## To do:
Go line by line through the records below. Copy whichever lines contain the string "branding".
◇ ◇ ◇ ◇ ◇ ◇ ◇
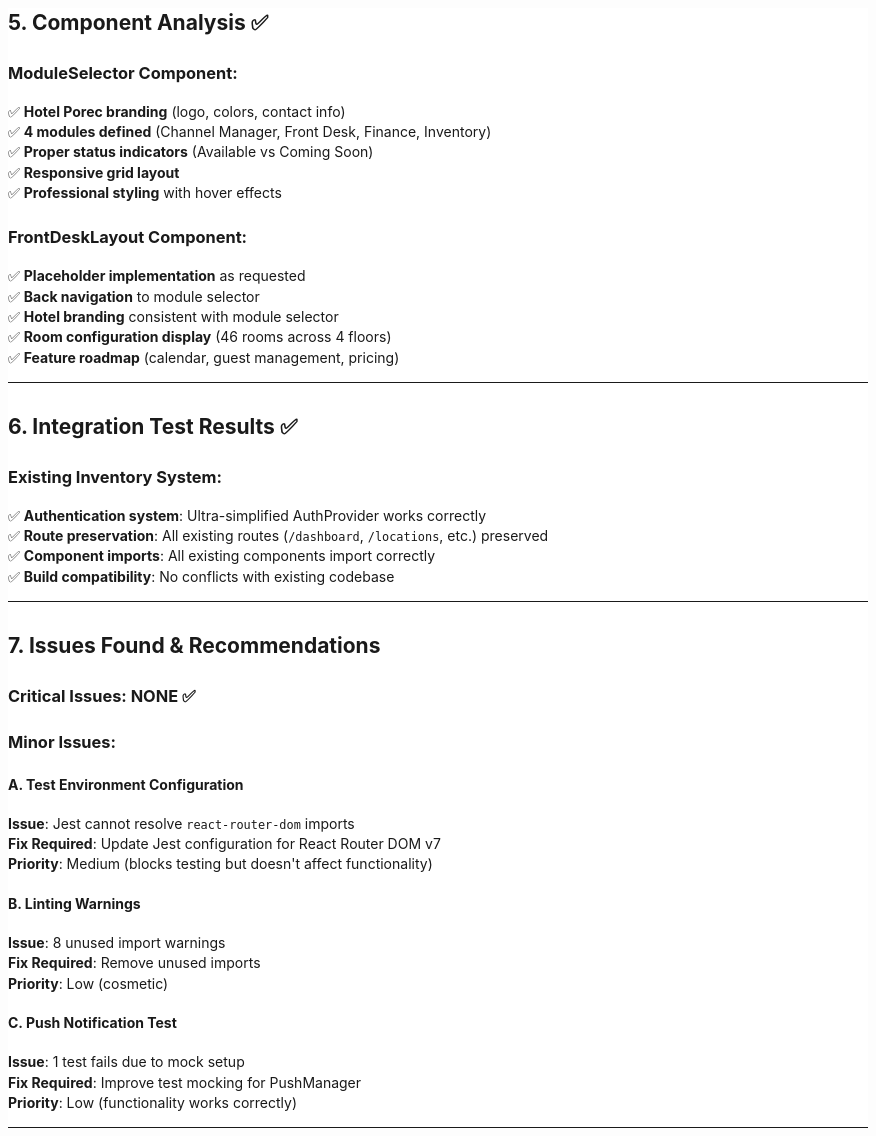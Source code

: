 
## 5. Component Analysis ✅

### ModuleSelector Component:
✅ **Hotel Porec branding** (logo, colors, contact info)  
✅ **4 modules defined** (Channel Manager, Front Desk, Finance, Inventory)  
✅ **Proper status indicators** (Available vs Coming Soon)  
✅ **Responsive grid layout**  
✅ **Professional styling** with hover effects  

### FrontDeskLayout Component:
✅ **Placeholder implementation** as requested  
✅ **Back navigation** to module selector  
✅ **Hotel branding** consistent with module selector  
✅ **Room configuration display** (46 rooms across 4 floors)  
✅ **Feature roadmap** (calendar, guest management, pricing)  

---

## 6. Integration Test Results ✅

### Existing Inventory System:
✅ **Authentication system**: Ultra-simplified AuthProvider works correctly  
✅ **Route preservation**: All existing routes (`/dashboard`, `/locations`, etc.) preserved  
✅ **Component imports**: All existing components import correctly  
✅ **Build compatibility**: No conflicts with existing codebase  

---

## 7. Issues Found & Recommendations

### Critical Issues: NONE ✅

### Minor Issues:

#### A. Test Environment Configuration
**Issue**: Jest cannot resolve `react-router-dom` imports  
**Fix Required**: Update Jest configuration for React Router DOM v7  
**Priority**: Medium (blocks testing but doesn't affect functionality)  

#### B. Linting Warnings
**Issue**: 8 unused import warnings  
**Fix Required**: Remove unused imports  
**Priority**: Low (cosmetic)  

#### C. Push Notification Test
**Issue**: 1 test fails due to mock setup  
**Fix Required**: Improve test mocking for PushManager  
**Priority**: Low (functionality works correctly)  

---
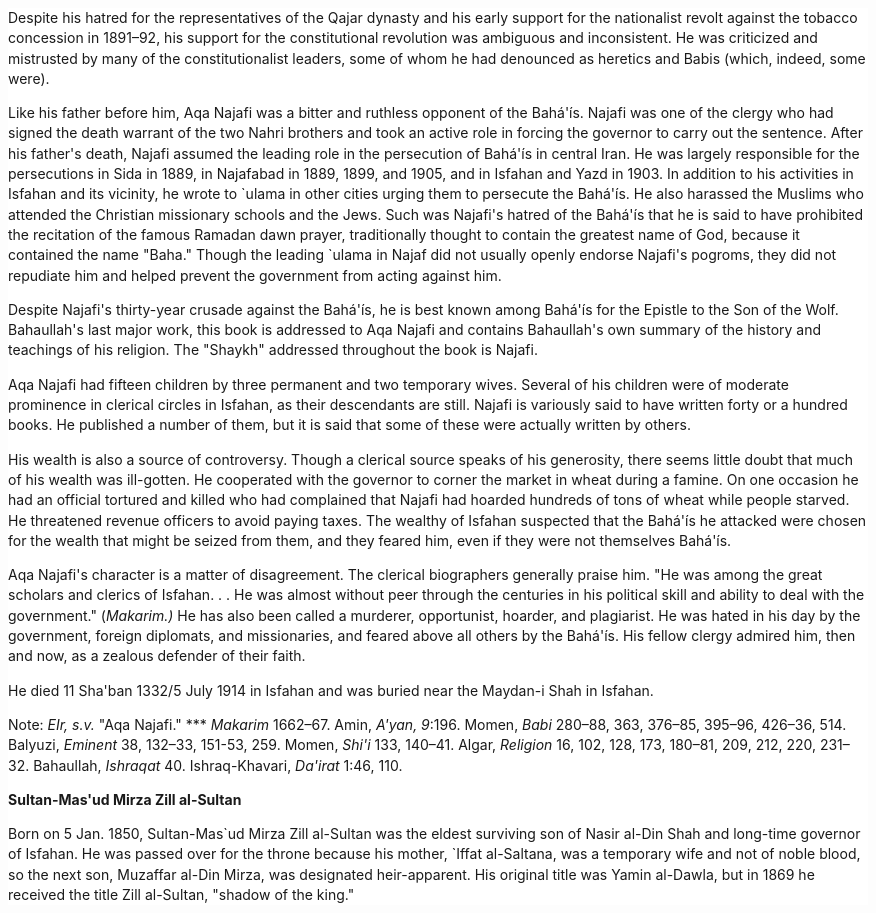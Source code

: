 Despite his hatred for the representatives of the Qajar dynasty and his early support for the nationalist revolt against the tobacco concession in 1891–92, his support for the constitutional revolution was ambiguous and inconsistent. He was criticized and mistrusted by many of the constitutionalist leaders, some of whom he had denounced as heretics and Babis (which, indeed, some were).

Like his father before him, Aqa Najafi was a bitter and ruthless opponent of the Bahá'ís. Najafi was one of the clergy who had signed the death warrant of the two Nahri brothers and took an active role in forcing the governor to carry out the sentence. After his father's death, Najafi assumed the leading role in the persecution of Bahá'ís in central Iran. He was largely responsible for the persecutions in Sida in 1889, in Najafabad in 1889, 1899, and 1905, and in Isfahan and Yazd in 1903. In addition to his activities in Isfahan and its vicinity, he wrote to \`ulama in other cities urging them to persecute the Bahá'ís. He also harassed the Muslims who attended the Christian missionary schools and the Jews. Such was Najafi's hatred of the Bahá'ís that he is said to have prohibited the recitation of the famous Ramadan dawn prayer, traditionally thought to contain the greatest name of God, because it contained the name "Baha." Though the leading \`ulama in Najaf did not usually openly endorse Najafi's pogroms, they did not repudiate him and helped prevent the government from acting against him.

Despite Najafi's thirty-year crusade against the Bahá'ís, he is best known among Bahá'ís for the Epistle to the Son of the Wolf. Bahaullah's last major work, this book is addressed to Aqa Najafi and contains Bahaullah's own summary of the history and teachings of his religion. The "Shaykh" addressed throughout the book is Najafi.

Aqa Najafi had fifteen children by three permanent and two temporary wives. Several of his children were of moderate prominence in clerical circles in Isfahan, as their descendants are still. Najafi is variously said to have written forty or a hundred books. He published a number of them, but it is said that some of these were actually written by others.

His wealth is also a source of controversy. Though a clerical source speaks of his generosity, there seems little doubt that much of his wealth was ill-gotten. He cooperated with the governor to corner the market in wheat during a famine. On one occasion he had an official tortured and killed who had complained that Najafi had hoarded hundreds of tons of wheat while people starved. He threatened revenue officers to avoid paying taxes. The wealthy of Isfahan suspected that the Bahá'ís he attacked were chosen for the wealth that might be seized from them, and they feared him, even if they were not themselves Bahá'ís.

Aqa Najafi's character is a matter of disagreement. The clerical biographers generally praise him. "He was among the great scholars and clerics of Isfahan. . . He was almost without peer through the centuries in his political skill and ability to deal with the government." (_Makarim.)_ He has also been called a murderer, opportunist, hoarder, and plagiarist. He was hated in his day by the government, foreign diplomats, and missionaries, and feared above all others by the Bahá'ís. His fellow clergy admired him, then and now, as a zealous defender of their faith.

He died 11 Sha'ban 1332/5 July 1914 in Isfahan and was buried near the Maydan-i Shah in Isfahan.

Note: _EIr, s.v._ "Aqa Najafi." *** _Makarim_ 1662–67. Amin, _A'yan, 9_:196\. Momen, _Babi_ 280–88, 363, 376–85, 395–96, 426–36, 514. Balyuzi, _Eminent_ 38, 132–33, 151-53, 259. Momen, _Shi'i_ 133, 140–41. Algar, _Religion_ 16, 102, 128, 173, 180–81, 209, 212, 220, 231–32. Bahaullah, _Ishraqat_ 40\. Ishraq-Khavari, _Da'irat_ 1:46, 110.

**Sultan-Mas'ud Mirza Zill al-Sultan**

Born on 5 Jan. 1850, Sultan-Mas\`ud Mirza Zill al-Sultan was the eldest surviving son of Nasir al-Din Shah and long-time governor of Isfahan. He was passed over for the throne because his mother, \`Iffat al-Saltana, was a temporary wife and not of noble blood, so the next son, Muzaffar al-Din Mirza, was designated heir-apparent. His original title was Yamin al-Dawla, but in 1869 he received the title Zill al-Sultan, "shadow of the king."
◇ ◇ ◇ ◇ ◇ ◇ ◇
## Answer to this task:
✅ **Hotel Porec branding** (logo, colors, contact info)  
✅ **Hotel branding** consistent with module selector  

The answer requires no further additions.